- _WHAT YOU NEED TO DO_
A line below contains "2. A way to", and a later one contains "## 🤯 The Next". Repeat both, with every line between them, exactly.

Stored data entries:
○ ○ ○ ○ ○ ○ ○
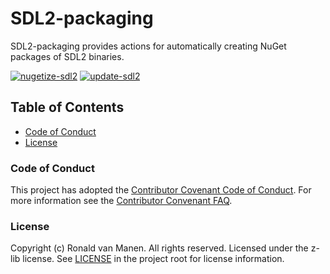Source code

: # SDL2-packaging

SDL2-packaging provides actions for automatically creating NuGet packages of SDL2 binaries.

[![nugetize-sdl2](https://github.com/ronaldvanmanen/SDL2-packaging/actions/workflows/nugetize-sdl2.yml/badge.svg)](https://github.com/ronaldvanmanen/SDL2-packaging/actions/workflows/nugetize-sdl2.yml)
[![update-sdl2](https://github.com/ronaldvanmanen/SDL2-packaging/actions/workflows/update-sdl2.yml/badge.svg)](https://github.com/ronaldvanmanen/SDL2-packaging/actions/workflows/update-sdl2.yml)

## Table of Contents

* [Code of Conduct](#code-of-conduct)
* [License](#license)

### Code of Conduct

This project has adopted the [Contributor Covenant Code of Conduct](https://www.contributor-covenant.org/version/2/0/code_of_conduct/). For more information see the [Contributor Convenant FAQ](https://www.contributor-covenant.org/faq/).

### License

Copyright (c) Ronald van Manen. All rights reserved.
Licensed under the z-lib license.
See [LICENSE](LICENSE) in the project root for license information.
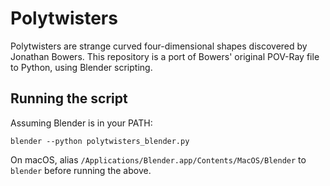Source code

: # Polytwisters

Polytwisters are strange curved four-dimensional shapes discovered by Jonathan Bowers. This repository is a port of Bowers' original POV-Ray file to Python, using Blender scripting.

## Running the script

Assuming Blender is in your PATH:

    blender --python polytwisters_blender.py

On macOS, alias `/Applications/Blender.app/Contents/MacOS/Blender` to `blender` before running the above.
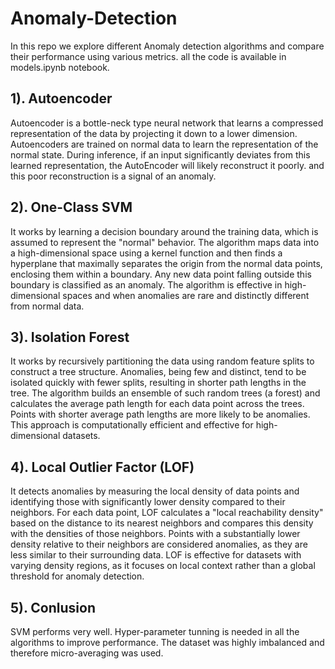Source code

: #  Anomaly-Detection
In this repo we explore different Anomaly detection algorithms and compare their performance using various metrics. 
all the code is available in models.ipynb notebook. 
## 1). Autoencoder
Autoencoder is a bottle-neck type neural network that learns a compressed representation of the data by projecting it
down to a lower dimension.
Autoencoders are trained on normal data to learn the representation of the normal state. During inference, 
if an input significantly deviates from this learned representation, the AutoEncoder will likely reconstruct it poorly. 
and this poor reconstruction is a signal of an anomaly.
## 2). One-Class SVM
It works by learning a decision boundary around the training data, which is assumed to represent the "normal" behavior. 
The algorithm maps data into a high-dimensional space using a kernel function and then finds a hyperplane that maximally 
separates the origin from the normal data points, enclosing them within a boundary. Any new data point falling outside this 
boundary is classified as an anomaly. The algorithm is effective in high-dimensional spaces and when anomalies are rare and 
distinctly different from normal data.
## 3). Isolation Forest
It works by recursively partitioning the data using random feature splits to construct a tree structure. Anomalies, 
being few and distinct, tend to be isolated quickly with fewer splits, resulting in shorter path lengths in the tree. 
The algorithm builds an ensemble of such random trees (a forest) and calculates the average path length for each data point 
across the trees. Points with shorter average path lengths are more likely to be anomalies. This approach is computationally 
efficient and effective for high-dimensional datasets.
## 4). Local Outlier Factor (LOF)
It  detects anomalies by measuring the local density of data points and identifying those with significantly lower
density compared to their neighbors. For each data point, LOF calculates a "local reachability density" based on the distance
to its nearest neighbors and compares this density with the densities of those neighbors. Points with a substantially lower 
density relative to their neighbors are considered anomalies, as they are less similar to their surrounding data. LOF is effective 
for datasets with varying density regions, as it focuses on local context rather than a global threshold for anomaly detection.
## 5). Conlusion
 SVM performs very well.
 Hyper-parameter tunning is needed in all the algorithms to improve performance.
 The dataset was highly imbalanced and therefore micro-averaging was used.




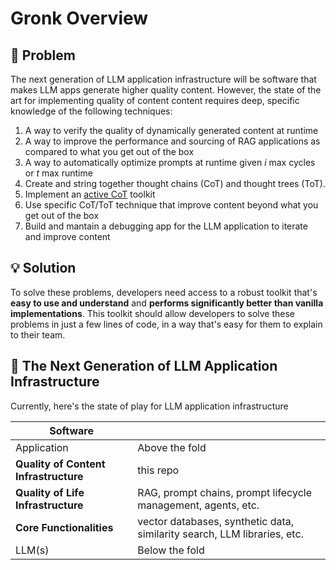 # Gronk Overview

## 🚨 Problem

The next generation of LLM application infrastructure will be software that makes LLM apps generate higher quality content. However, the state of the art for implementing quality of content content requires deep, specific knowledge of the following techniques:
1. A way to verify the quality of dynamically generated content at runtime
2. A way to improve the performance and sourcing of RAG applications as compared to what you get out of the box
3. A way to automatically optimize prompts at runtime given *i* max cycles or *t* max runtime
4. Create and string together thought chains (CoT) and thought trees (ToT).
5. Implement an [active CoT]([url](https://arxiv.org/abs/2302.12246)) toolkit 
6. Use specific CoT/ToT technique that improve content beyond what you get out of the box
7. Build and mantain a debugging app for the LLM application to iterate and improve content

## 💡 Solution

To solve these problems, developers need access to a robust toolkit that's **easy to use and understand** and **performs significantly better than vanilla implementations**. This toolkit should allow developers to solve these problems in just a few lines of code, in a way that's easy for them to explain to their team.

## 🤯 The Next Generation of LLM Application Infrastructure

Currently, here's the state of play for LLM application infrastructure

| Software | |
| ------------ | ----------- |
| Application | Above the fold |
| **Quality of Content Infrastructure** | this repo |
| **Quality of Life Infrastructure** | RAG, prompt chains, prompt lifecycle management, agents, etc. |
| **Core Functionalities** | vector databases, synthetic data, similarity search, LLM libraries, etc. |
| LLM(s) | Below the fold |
○ ○ ○ ○ ○ ○ ○
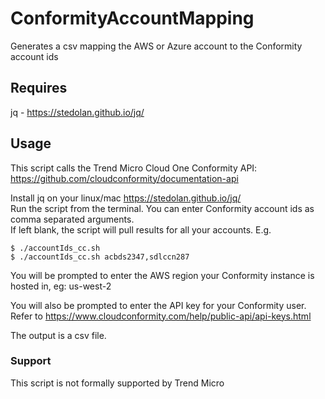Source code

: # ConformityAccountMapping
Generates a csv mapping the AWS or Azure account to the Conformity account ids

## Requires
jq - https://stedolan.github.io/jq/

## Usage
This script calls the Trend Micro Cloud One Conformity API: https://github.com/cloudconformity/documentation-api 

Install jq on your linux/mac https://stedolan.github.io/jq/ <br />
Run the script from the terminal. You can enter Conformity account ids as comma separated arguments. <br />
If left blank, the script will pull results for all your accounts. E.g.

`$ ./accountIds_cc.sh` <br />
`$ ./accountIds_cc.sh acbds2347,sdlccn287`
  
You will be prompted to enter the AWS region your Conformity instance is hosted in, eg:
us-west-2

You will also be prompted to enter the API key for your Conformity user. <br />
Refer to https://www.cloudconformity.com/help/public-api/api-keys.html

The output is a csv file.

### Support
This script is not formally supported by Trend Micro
○ ○ ○ ○ ○ ○ ○
- _SOLUTION TO THE EXERCISE_
2. A way to improve the performance and sourcing of RAG applications as compared to what you get out of the box
3. A way to automatically optimize prompts at runtime given *i* max cycles or *t* max runtime
4. Create and string together thought chains (CoT) and thought trees (ToT).
5. Implement an [active CoT]([url](https://arxiv.org/abs/2302.12246)) toolkit 
6. Use specific CoT/ToT technique that improve content beyond what you get out of the box
7. Build and mantain a debugging app for the LLM application to iterate and improve content

## 💡 Solution

To solve these problems, developers need access to a robust toolkit that's **easy to use and understand** and **performs significantly better than vanilla implementations**. This toolkit should allow developers to solve these problems in just a few lines of code, in a way that's easy for them to explain to their team.

## 🤯 The Next Generation of LLM Application Infrastructure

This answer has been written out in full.